Seed the random number generator with the time-step number before calling the radiation solver to guarantee reproducibility. #3384

sriharshakandala · 2024-10-14T18:46:24Z

No description provided.

Sbozzolo · 2024-10-14T20:15:16Z

Note that if you seed the random number every time you call radiation, you lose all the randomness properties of your RNG. RNGs require a statistical sample of values to satisfy basic entrophy properties, so we should fix the seed as infrequently as we can. If we do this once every checkpoint, we will reset the seed every ~700 numbers, which is not very much, so will probably also want an option to disable this behavior.

sriharshakandala · 2024-10-14T20:54:54Z

We are using a different seed at every rrtmgp call, based on the dycore time step number. Update flux is typically called every one hour with a dycore step of about 100 sec.
The number of rand calls, after seeding, for each update_flux call is typically of the order 3000 * 4 * 4 * (fraction of cols with clouds) * (average number of cloudy layers per cloudy column) * 2 * (>= 224)(i.e. 96,000 * frac of cols with clouds * avg # of cloudy layers per column * (>= 224)). I believe the percentage cloud cover is about 70%!
Linking seeding frequency with checkpoint frequency is not natural and, in general, does not guarantee reproducibility!

Sbozzolo · 2024-10-14T21:02:59Z

Linking seeding frequency with checkpoint frequency is not natural and, in general, does not guarantee reproducibility!
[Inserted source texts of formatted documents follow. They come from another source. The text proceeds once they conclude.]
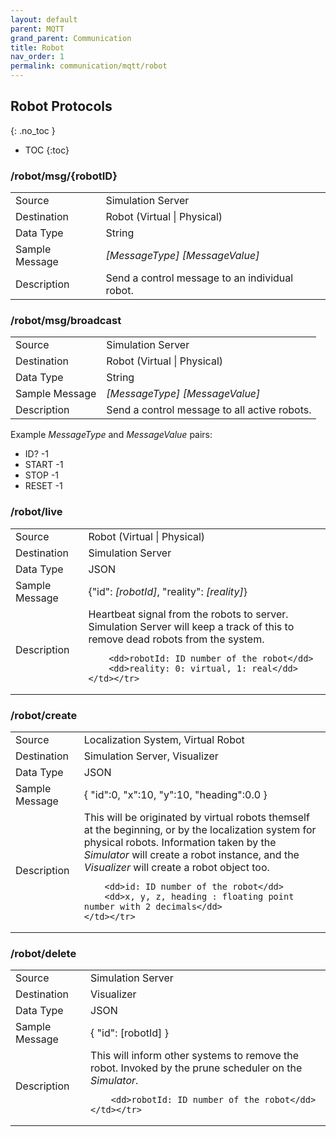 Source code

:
 ```yaml
---
layout: default
parent: MQTT
grand_parent: Communication
title: Robot
nav_order: 1
permalink: communication/mqtt/robot
---
```


## Robot Protocols
{: .no_toc }

- TOC
{:toc}

### /robot/msg/{robotID}

<table>
    <tr><td>Source</td><td>Simulation Server</td></tr>
    <tr><td>Destination</td><td>Robot (Virtual | Physical)</td></tr>
    <tr><td>Data Type</td><td>String</td></tr>
    <tr><td>Sample Message</td><td>
        <i>[MessageType] [MessageValue]</i>
    </td></tr>
    <tr><td>Description</td><td>Send a control message to an individual robot.</td></tr>
</table>

### /robot/msg/broadcast

<table>
    <tr><td>Source</td><td>Simulation Server</td></tr>
    <tr><td>Destination</td><td>Robot (Virtual | Physical)</td></tr>
    <tr><td>Data Type</td><td>String</td></tr>
    <tr><td>Sample Message</td><td>
        <i>[MessageType] [MessageValue]</i>
    </td></tr>
    <tr><td>Description</td><td>Send a control message to all active robots.
    </td></tr>
</table>


Example *MessageType* and *MessageValue* pairs:
- ID? -1
- START -1
- STOP -1
- RESET -1


### /robot/live

<table>
    <tr><td>Source</td><td>Robot (Virtual | Physical)</td></tr>
    <tr><td>Destination</td><td>Simulation Server</td></tr>
    <tr><td>Data Type</td><td>JSON</td></tr>
    <tr><td>Sample Message</td><td>
        {"id": <i>[robotId]</i>, "reality": <i>[reality]</i>}
    </td></tr>
    <tr><td>Description</td><td>
        Heartbeat signal from the robots to server.
        Simulation Server will keep a track of this to remove dead robots from the system.

        <dd>robotId: ID number of the robot</dd>
        <dd>reality: 0: virtual, 1: real</dd>
    </td></tr>
</table>

### /robot/create

<table>
    <tr><td>Source</td><td>Localization System, Virtual Robot</td></tr>
    <tr><td>Destination</td><td>Simulation Server, Visualizer</td></tr>
    <tr><td>Data Type</td><td>JSON</td></tr>
    <tr><td>Sample Message</td><td>
        { "id":0, "x":10, "y":10, "heading":0.0 }
    </td></tr>
    <tr><td>Description</td><td>
        This will be originated by virtual robots themself at the beginning,
        or by the localization system for physical robots.
        Information taken by the <i>Simulator</i> will create a robot instance,
        and the <i>Visualizer</i> will create a robot object too.

        <dd>id: ID number of the robot</dd>
        <dd>x, y, z, heading : floating point number with 2 decimals</dd>
    </td></tr>
</table>

### /robot/delete

<table>
    <tr><td>Source</td><td>Simulation Server</td></tr>
    <tr><td>Destination</td><td>Visualizer</td></tr>
    <tr><td>Data Type</td><td>JSON</td></tr>
    <tr><td>Sample Message</td><td>
        { "id": [robotId] }
    </td></tr>
    <tr><td>Description</td><td>
        This will inform other systems to remove the robot.
        Invoked by the prune scheduler on the <i>Simulator</i>.

        <dd>robotId: ID number of the robot</dd>
    </td></tr>
</table>

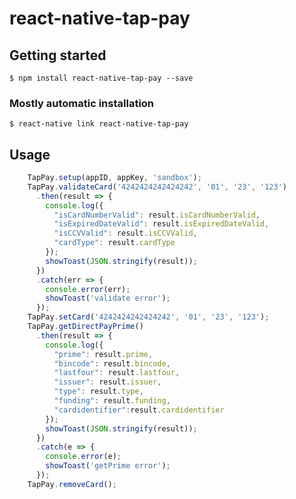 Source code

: # react-native-tap-pay

## Getting started

`$ npm install react-native-tap-pay --save`

### Mostly automatic installation

`$ react-native link react-native-tap-pay`

## Usage
```javascript
	TapPay.setup(appID, appKey, 'sandbox');
    TapPay.validateCard('4242424242424242', '01', '23', '123')
      .then(result => {
        console.log({
          "isCardNumberValid": result.isCardNumberValid,
          "isExpiredDateValid": result.isExpiredDateValid,
          "isCCVValid": result.isCCVValid,
          "cardType": result.cardType 
        });
        showToast(JSON.stringify(result));
      })
      .catch(err => {
        console.error(err);
        showToast('validate error');
      });
    TapPay.setCard('4242424242424242', '01', '23', '123');
    TapPay.getDirectPayPrime()
      .then(result => {
        console.log({
          "prime": result.prime,
          "bincode": result.bincode,
          "lastfour": result.lastfour,
          "issuer": result.issuer,
          "type": result.type,
          "funding": result.funding,
          "cardidentifier":result.cardidentifier 
        });
        showToast(JSON.stringify(result));
      })
      .catch(e => {
        console.error(e);
        showToast('getPrime error');
      });
    TapPay.removeCard();
```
Why not? We only need to seed at the checkpoint to ensure reproducibility and we need to be able to set the same seed upon restart.

The number of rand calls, after seeding, for each update_flux call is typically of the order 3000 * 4 * 4 * (fraction of cols with clouds) * (average number of cloudy layers per cloudy column) * 2 (i.e. 96,000 * frac of cols with clouds * avg # of cloudy layers per column).

Good!

Even so, we should interfere the least we can to ensure that the properties of the RNG are correctly realized.

sriharshakandala · 2024-10-14T21:06:51Z

Linking seeding frequency with checkpoint frequency is not natural and, in general, does not guarantee reproducibility!

Why not? We only need to seed at the checkpoint to ensure reproducibility and we need to be able to set the same seed upon restart.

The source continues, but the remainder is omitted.